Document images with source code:
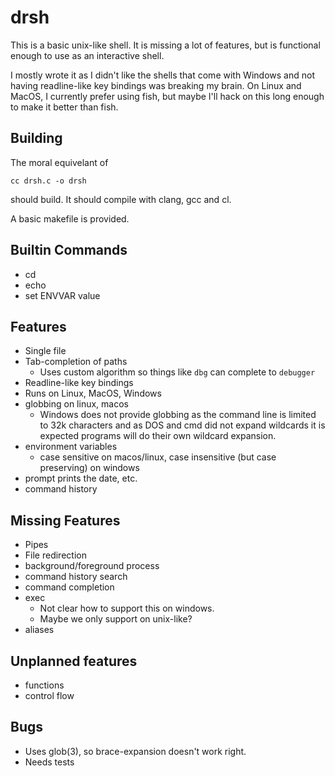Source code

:# drsh

This is a basic unix-like shell. It is missing a lot of features, but is
functional enough to use as an interactive shell.

I mostly wrote it as I didn't like the shells that come with Windows and not
having readline-like key bindings was breaking my brain.
On Linux and MacOS, I currently prefer using fish, but maybe I'll hack on this
long enough to make it better than fish.

## Building

The moral equivelant of

    cc drsh.c -o drsh

should build. It should compile with clang, gcc and cl.

A basic makefile is provided.

## Builtin Commands

- cd
- echo
- set ENVVAR value

## Features

- Single file
- Tab-completion of paths
    - Uses custom algorithm so things like `dbg` can complete to `debugger`
- Readline-like key bindings
- Runs on Linux, MacOS, Windows
- globbing on linux, macos
    - Windows does not provide globbing as the command line is limited to 32k
      characters and as DOS and cmd did not expand wildcards it is expected
      programs will do their own wildcard expansion.
- environment variables
    - case sensitive on macos/linux, case insensitive (but case preserving) on
      windows
- prompt prints the date, etc.
- command history

## Missing Features

- Pipes
- File redirection
- background/foreground process
- command history search
- command completion
- exec
    - Not clear how to support this on windows.
    - Maybe we only support on unix-like?
- aliases

## Unplanned features

- functions
- control flow

## Bugs

- Uses glob(3), so brace-expansion doesn't work right.
- Needs tests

Task to complete: The answer is a portion of the data. Write out exactly the line with "- case sensitive" and all lines after it.

Task solution:
    - case sensitive on macos/linux, case insensitive (but case preserving) on
      windows
- prompt prints the date, etc.
- command history

## Missing Features

- Pipes
- File redirection
- background/foreground process
- command history search
- command completion
- exec
    - Not clear how to support this on windows.
    - Maybe we only support on unix-like?
- aliases

## Unplanned features

- functions
- control flow

## Bugs

- Uses glob(3), so brace-expansion doesn't work right.
- Needs tests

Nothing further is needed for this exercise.